Ameloblastoma is a benign neoplasm of odontogenic epithelium residing in the mandible and less often the maxilla, with an estimated incidence in the population of approximately 0.5 per million [3]. There are four sub-types of ameloblastomas, namely solid/multicystic, desmoplastic, unicystic and extra-osseous/peripheral types [4]. Ameloblastoma is typically slow-growing, but locally invasive behavior with a high rate of recurrence [5]. The vast majority of ameloblastomas (80%) arise in the mandible, and most of these are found in the angle and ramus region. When the maxilla is involved (5 to 20%), the tumor is located in the premolar region, and can extend up in the maxillary sinus. Nasal obstruction, localized facial enlargement, and bulging of the cheek, gingiva or hard palate are usually presented in maxillary ameloblastomas [1, 6]. Pain is an uncommon finding, referred in some cases, but it is not clear whether the pain is caused by the tumor itself or by a secondary infection [6].

Radiographically ameloblastomas may present as a unilocular or multilocular corticated radiolucency that may or may not be associated with an unerupted tooth. Resorption of the adjacent tooth roots can be seen. When larger it may also erode through cortex into adjacent soft tissues [7, 8]. Histologically ameloblastoma consists of a proliferation of solid strands, cords and islands of odontogenic epithelium supported by connective tissue stroma. This proliferating epithelium can undergo cystic changes [5]. The subtle behavior of the lesion and the difficulty of visualizing clinically, and, on plain radiographs may prohibit early detection [9, 10].

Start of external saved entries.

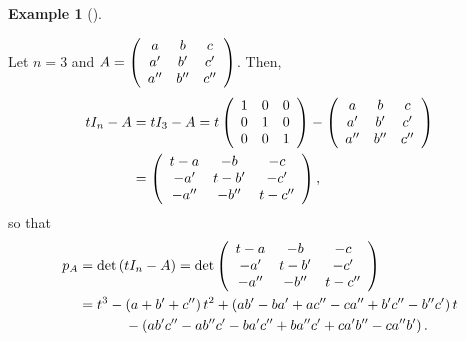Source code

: \documentclass[numbers=enddot,12pt,final,onecolumn,notitlepage]{scrartcl}%
\numberwithin{exer}{subsection}
\theoremstyle{definition}
\newtheorem{exam}[theo]{Example}
\newenvironment{example}[1][]
{\begin{exam}[#1]\begin{leftbar}}
{\end{leftbar}\end{exam}}
\begin{document}
\begin{example}
\label{exa.schurtri.ch.pA.3x3}Let $n=3$ and $A=\left(
\begin{array}
[c]{ccc}%
a & b & c\\
a^{\prime} & b^{\prime} & c^{\prime}\\
a^{\prime\prime} & b^{\prime\prime} & c^{\prime\prime}%
\end{array}
\right)  $. Then,%
\begin{align*}
tI_{n}-A  &  =tI_{3}-A=t\left(
\begin{array}
[c]{ccc}%
1 & 0 & 0\\
0 & 1 & 0\\
0 & 0 & 1
\end{array}
\right)  -\left(
\begin{array}
[c]{ccc}%
a & b & c\\
a^{\prime} & b^{\prime} & c^{\prime}\\
a^{\prime\prime} & b^{\prime\prime} & c^{\prime\prime}%
\end{array}
\right) \\
&  =\left(
\begin{array}
[c]{ccc}%
t-a & -b & -c\\
-a^{\prime} & t-b^{\prime} & -c^{\prime}\\
-a^{\prime\prime} & -b^{\prime\prime} & t-c^{\prime\prime}%
\end{array}
\right)  ,
\end{align*}
so that%
\begin{align*}
p_{A}  &  =\det\left(  tI_{n}-A\right)  =\det\left(
\begin{array}
[c]{ccc}%
t-a & -b & -c\\
-a^{\prime} & t-b^{\prime} & -c^{\prime}\\
-a^{\prime\prime} & -b^{\prime\prime} & t-c^{\prime\prime}%
\end{array}
\right) \\
&  =t^{3}-\left(  a+b^{\prime}+c^{\prime\prime}\right)  t^{2}+\left(
ab^{\prime}-ba^{\prime}+ac^{\prime\prime}-ca^{\prime\prime}+b^{\prime
}c^{\prime\prime}-b^{\prime\prime}c^{\prime}\right)  t\\
&  \ \ \ \ \ \ \ \ \ \ -\left(  ab^{\prime}c^{\prime\prime}-ab^{\prime\prime
}c^{\prime}-ba^{\prime}c^{\prime\prime}+ba^{\prime\prime}c^{\prime}%
+ca^{\prime}b^{\prime\prime}-ca^{\prime\prime}b^{\prime}\right)  .
\end{align*}

\end{example}
\end{document}
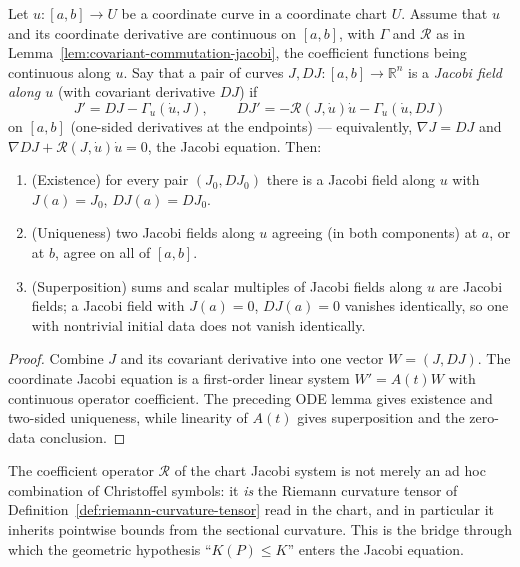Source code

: \begin{lemma}
\label{lem:jacobi-field-coordinates}




Let $u\colon[a,b]\to U$ be a coordinate curve in a coordinate chart $U$.
Assume that $u$ and its coordinate derivative are continuous on $[a,b]$,
with $\Gamma$ and ${\mathcal R}$ as in
Lemma~\ref{lem:covariant-commutation-jacobi}, the coefficient
functions being continuous along $u$. Say that a pair of curves
$J,DJ\colon[a,b]\to\mathbb{R}^n$ is a {\em Jacobi field along $u$}
(with covariant derivative $DJ$) if
$$J'=DJ-\Gamma_u(\dot u,J),\qquad
DJ'=-{\mathcal R}(J,\dot u)\dot u-\Gamma_u(\dot u,DJ)$$
on $[a,b]$ (one-sided derivatives at the endpoints) — equivalently,
$\nabla J=DJ$ and $\nabla DJ+{\mathcal R}(J,\dot u)\dot u=0$, the
Jacobi equation. Then:
\begin{enumerate}
\item (Existence) for every pair $(J_0,DJ_0)$ there is a Jacobi
field along $u$ with $J(a)=J_0$, $DJ(a)=DJ_0$.
\item (Uniqueness) two Jacobi fields along $u$ agreeing (in both
components) at $a$, or at $b$, agree on all of $[a,b]$.
\item (Superposition) sums and scalar multiples of Jacobi fields
along $u$ are Jacobi fields; a Jacobi field with $J(a)=0$,
$DJ(a)=0$ vanishes identically, so one with nontrivial initial
data does not vanish identically.
\end{enumerate}
\end{lemma}

\begin{proof}
\sketch
{}
Combine $J$ and its covariant derivative into one vector $W=(J,DJ)$. The coordinate Jacobi equation is a first-order linear system $W'=A(t)W$ with continuous operator coefficient. The preceding ODE lemma gives existence and two-sided uniqueness, while linearity of $A(t)$ gives superposition and the zero-data conclusion.
\end{proof}

The coefficient operator ${\mathcal R}$ of the chart Jacobi system is
not merely an ad hoc combination of Christoffel symbols: it {\em is}
the Riemann curvature tensor of
Definition~\ref{def:riemann-curvature-tensor} read in the chart, and
in particular it inherits pointwise bounds from the sectional
curvature. This is the bridge through which the geometric hypothesis
``$K(P)\le K$'' enters the Jacobi equation.

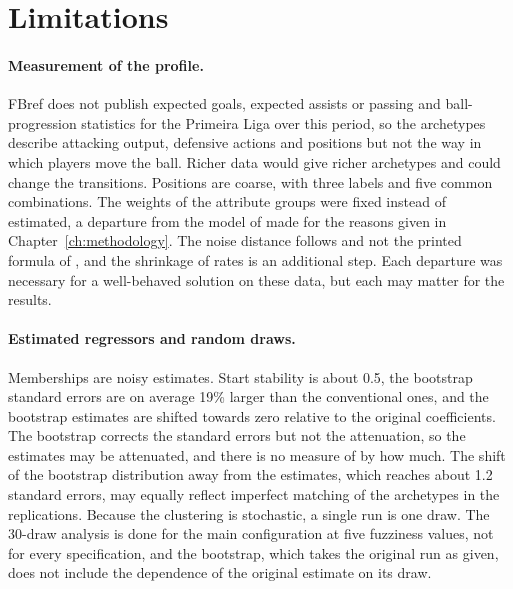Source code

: \section{Limitations}
\label{sec:disc-limitations}

\paragraph{Measurement of the profile.} FBref does not publish expected goals, expected assists or passing and ball-progression statistics for the Primeira Liga over this period, so the archetypes describe attacking output, defensive actions and positions but not the way in which players move the ball. Richer data would give richer archetypes and could change the transitions. Positions are coarse, with three labels and five common combinations. The weights of the attribute groups were fixed instead of estimated, a departure from the model of  made for the reasons given in Chapter~\ref{ch:methodology}. The noise distance follows  and not the printed formula of , and the shrinkage of rates is an additional step. Each departure was necessary for a well-behaved solution on these data, but each may matter for the results.

\paragraph{Estimated regressors and random draws.} Memberships are noisy estimates. Start stability is about 0.5, the bootstrap standard errors are on average 19\% larger than the conventional ones, and the bootstrap estimates are shifted towards zero relative to the original coefficients. The bootstrap corrects the standard errors but not the attenuation, so the estimates may be attenuated, and there is no measure of by how much. The shift of the bootstrap distribution away from the estimates, which reaches about 1.2 standard errors, may equally reflect imperfect matching of the archetypes in the replications. Because the clustering is stochastic, a single run is one draw. The 30-draw analysis is done for the main configuration at five fuzziness values, not for every specification, and the bootstrap, which takes the original run as given, does not include the dependence of the original estimate on its draw.

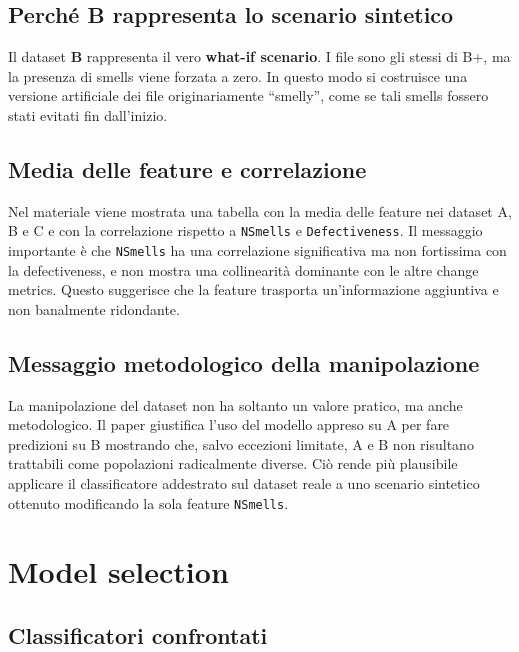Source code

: \subsection{Perché B rappresenta lo scenario sintetico}

Il dataset \textbf{B} rappresenta il vero \textbf{what-if scenario}. I file sono gli stessi di B+, ma la presenza di smells viene forzata a zero. In questo modo si costruisce una versione artificiale dei file originariamente ``smelly'', come se tali smells fossero stati evitati fin dall'inizio.

\subsection{Media delle feature e correlazione}

\begin{notaslide}
Nel materiale viene mostrata una tabella con la media delle feature nei dataset A, B e C e con la correlazione rispetto a \texttt{NSmells} e \texttt{Defectiveness}. Il messaggio importante è che \texttt{NSmells} ha una correlazione significativa ma non fortissima con la defectiveness, e non mostra una collinearità dominante con le altre change metrics. Questo suggerisce che la feature trasporta un'informazione aggiuntiva e non banalmente ridondante.
\end{notaslide}

\subsection{Messaggio metodologico della manipolazione}

La manipolazione del dataset non ha soltanto un valore pratico, ma anche metodologico. Il paper giustifica l'uso del modello appreso su A per fare predizioni su B mostrando che, salvo eccezioni limitate, A e B non risultano trattabili come popolazioni radicalmente diverse. Ciò rende più plausibile applicare il classificatore addestrato sul dataset reale a uno scenario sintetico ottenuto modificando la sola feature \texttt{NSmells}.

\section{Model selection}

\subsection{Classificatori confrontati}

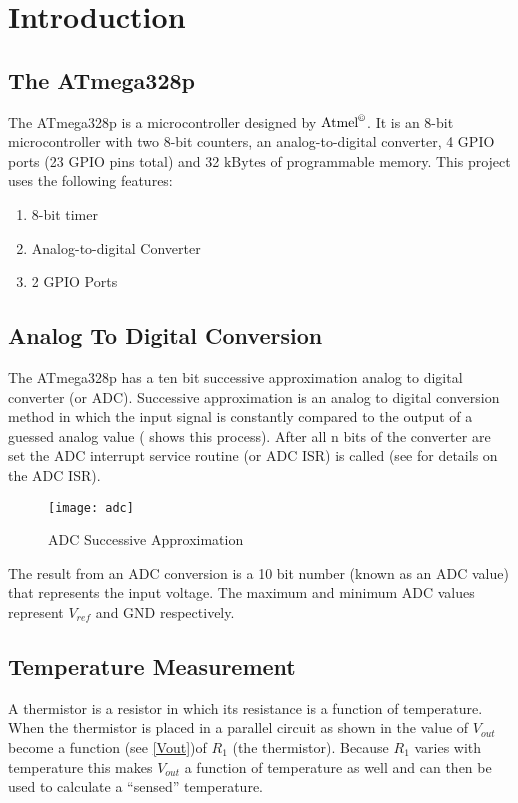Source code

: \documentclass[main.tex]{subfiles}
\begin{document}
\chapter{Introduction}

\section{The ATmega328p}

	The ATmega328p is a microcontroller designed by $\mathrm{Atmel}^{\copyright}$.
	It is an 8-bit microcontroller with two 8-bit counters, an analog-to-digital
	converter, 4 GPIO ports (23 GPIO pins total) and 32 $\mathrm{kBytes}$ of
	programmable memory. This project uses the following features:

		\begin{enumerate}
			\item 8-bit timer
			\item Analog-to-digital Converter
			\item 2 GPIO Ports 
		\end{enumerate}

	\section{Analog To Digital Conversion}\label{sec:ADC}
	The ATmega328p has a ten bit successive approximation analog to digital
	converter (or ADC). Successive approximation is an analog to digital
	conversion method in which the input signal is constantly compared to the
	output of a guessed analog value ( shows this process). After
	all n bits of the converter are set the ADC interrupt service routine (or ADC
	ISR) is called (see  for details on the ADC ISR). 

	\begin{figure}[H]
		\begin{center}
			\texttt{[image: adc]}
		\end{center}
		\caption{ADC Successive Approximation}
		\label{fig:adcSA}
	\end{figure}

	The result from an ADC conversion is a 10 bit number (known as an ADC value)
	that represents the input voltage. The maximum and minimum ADC values
	represent $V_{ref}$ and $\mathrm{GND}$ respectively.
		
	\section{Temperature Measurement}
	A thermistor is a resistor in which its resistance is a function of
	temperature. When the thermistor is placed in a parallel circuit as shown in
	 the value of $V_{out}$ become a function (see
	\eqref{Vout})of $R_{1}$ (the thermistor). Because $R_{1}$ varies with
	temperature this makes $V_{out}$ a function of temperature as well and can
	then be used to calculate a ``sensed'' temperature.
	
\end{document}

The goal of treatment of ameloblastoma is to achieve complete excision and appropriate reconstruction. Ameloblastomas of the maxilla generally are more difficult to treat than those of the mandible because of anatomic relationships, as well as the characteristics of the well vascularised, fragile, cancellous maxillary bones [6]. The proximity to vital structures contributes to the neoplasm extension, and thus the potentially lethal result [6, 9]. A late detection also renders adequate treatment difficult. Initial radical resection, regardless of histological variant of ameloblastoma, is almost always recommended for the tumor. As noted, inadequate initial surgical treatment yields a high chance of local recurrence [11]. Sehdev and associates reviewed 92 ameloblastoma patients and reported that the conservative approach (curettage) was followed by local recurrence in 90% of the mandible and 100% of the maxillary ameloblastoma [1]. Radiotherapy has rarely been used because it is generally believed that ameloblastomas are radioresistant. The prognosis of the treatment is basically dependent to the extension of the lesion and adjacent structures involvement rather than origin of lesion. Annual follow up for at least 10 years has been recommended as maxillary ameloblastomas are more dangerous clinically and can invade adjacent sinus and vital structures [6, 9].

Conflict of Interests

The authors declare that there is no conflict of interests regarding the publication of this paper.

 

Figure 1: The orthopantomograph revealed a unilocular radiolucency extending from premolar to molar regions with root resorption of teeth 25 to 27, missing teeth 18, 28 and 48, and impacted tooth 38.

 

 

Figure 2: Computed tomography showed a cystic lesion with thin bony walls extending from the left maxillary alveolar process into the maxillary sinus. Multiple amorphous calcifications were noted.

 

 

Figure 3: Tc-99m MDP bone scan performed to determine the extent and activity of the lesion revealed an avid unilocular tumor (arrow) in the left maxilla.


Citation: Chu YK (2016) Maxillary Ameloblastoma: A Pictorial Case Report. Ann Case Rep: ACRT-106. DOI: 10.29011/2574-7754/100006.